Genre purists may chafe at the expectations subverted in Unforgivable, a layered, character-driven drama with the aura of a sunny Venetian noir that never quite bursts into full-blown mayhem. Adapting a popular novel by Philippe Djian (whose fiction also inspired the fevered ’80s hit Betty Blue), director André Téchiné and co-scenarist Mehdi Ben Attia build a network of relationships among the five principal characters—parents and children, mates, lovers old and new, client and detective—that channels anguish, ambitions, and resentments. As in his recent successes, The Witnesses and Changing Times, Téchiné observes with an egalitarian eye, attending to criminals and deceptively refined artists, to expose for his audience the passions and turbulence that fill them all with desperation, doubt, and surprising reserves of strength.
Unfolding over several seasons, Téchiné’s narrative web spins out from the quick-flowering love of successful, sexagenarian crime writer Francis (André Dussollier, reliably empathetic but flinty) and Judith, a somewhat younger model turned real-estate broker he marries and lives with in the house on Sant’Erasmo island she found for him. (That she’s embodied by Carole Bouquet, still as singularly striking as when she was a youthful beauty for Buñuel and James Bond, but now fully capable of conveying an experienced woman’s unsettled feelings about her past, makes for a rich, wonderfully resonant pairing of actor and role.) Francis’s writing becomes blocked, and he gazes repeatedly at Judith through binoculars as doubts about her fidelity surface, but the complications that plague him aren’t solely connubial; his grown daughter (Mélanie Thierry) has gone without a trace, perhaps by running off with an aristocratic drug dealer, leaving her child behind on Sant’Erasmo. Francis engages Anna Maria (Adriana Asti), an eccentric private investigator and onetime lover of Judith’s, on the disappearance case, and eventually displaces his fatherly concerns (and anger) onto Anna Maria’s problem child, a newly liberated, volatile ex-con (Mauro Conte as another of Téchiné’s lost boys).

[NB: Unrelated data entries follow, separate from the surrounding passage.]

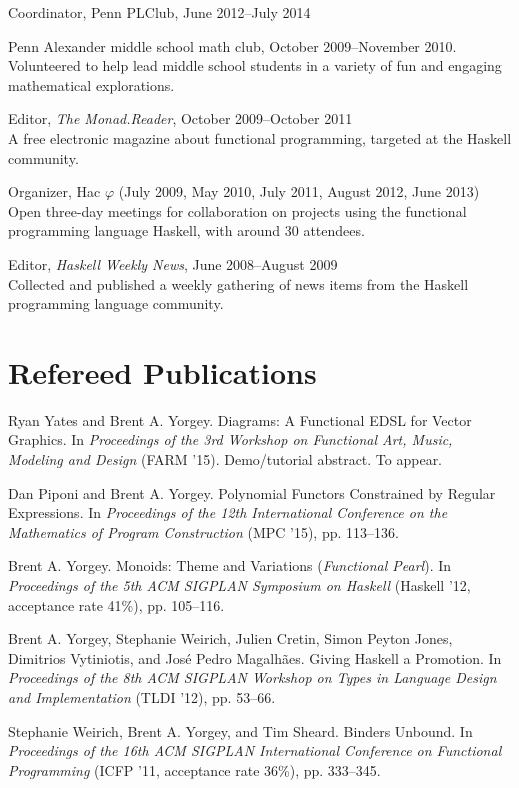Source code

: \documentclass[12pt]{article}
\newcommand{\cvitem}{\par\hangpara{2em}{1}}
\begin{document}
\cvitem Coordinator, Penn PLClub, June 2012--July 2014

\cvitem Penn Alexander middle school math club, October 2009--November
2010. \\
Volunteered to help lead middle school students in a variety of fun
and engaging mathematical explorations.

\cvitem Editor, \emph{The Monad.Reader}, October 2009--October 2011 \\
A free electronic magazine about functional programming, targeted at
the Haskell community.

\cvitem Organizer, Hac $\varphi$ (July 2009, May 2010, July 2011,
August 2012, June 2013) \\
Open three-day meetings for collaboration on projects using the functional
programming language Haskell, with around 30 attendees.

\cvitem Editor, \emph{Haskell Weekly News}, June 2008--August 2009 \\
Collected and published a weekly gathering of news items from the
Haskell programming language community.

\section*{Refereed Publications}

\cvitem Ryan Yates and Brent A. Yorgey. Diagrams: A Functional EDSL
for Vector Graphics. In \emph{Proceedings of the 3rd Workshop on
  Functional Art, Music, Modeling and Design} (FARM '15).
  Demo/tutorial abstract.  To appear.

\cvitem Dan Piponi and Brent A. Yorgey.  Polynomial Functors
Constrained by Regular Expressions.  In \emph{Proceedings of the 12th
  International Conference on the Mathematics of Program Construction}
(MPC '15), pp. 113--136.

\cvitem Brent A. Yorgey. Monoids: Theme and Variations
(\emph{Functional Pearl}).  In \emph{Proceedings of the 5th ACM
  SIGPLAN Symposium on Haskell} (Haskell '12, acceptance rate 41\%),
pp. 105--116.

\cvitem Brent A. Yorgey, Stephanie Weirich, Julien Cretin, Simon
Peyton Jones, Dimitrios Vytiniotis, and Jos\'e Pedro
Magalh\~aes. Giving Haskell a Promotion. In \emph{Proceedings of the
  8th ACM SIGPLAN Workshop on Types in Language Design and
  Implementation} (TLDI '12), pp. 53--66.

\cvitem Stephanie Weirich, Brent A. Yorgey, and Tim Sheard. Binders
Unbound. In \emph{Proceedings of the 16th ACM SIGPLAN International
  Conference on Functional Programming} (ICFP '11, acceptance rate
  36\%), pp. 333--345.
\end{document}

As always, the director’s style is fluid and crucially subjective, following characters down alleys or canals, his frame regularly fading to black, and whiting out in moments of emotional trauma. The movie’s Venice, as shot by cinematographer Julien Hirsch, is one where danger and mystery are seamlessly woven into the beauty of the canals and piazzas. Occasionally its metaphors are a bit heavy-handed, as with Judith’s periodic nosebleeds initiated by receiving purely psychological blows from Francis, but Téchiné’s vibrant work with actors and defiantly unconventional dramatic arcs fill Unforgivable with an organic insistence against lazy assumptions and for watchful engagement. (When a character seemingly speaks for the audience by saying to Judith, “I hear you’re a femme fatale,” the blunt reply is “No.”) Téchiné’s latest humanist drama is not among his very best, but his accumulation of unexpected, occasionally punishing detail, including a father’s humiliation via video message and a sudden act of animal cruelty, makes for a characteristically curious probing of its inhabitants’ hearts and minds.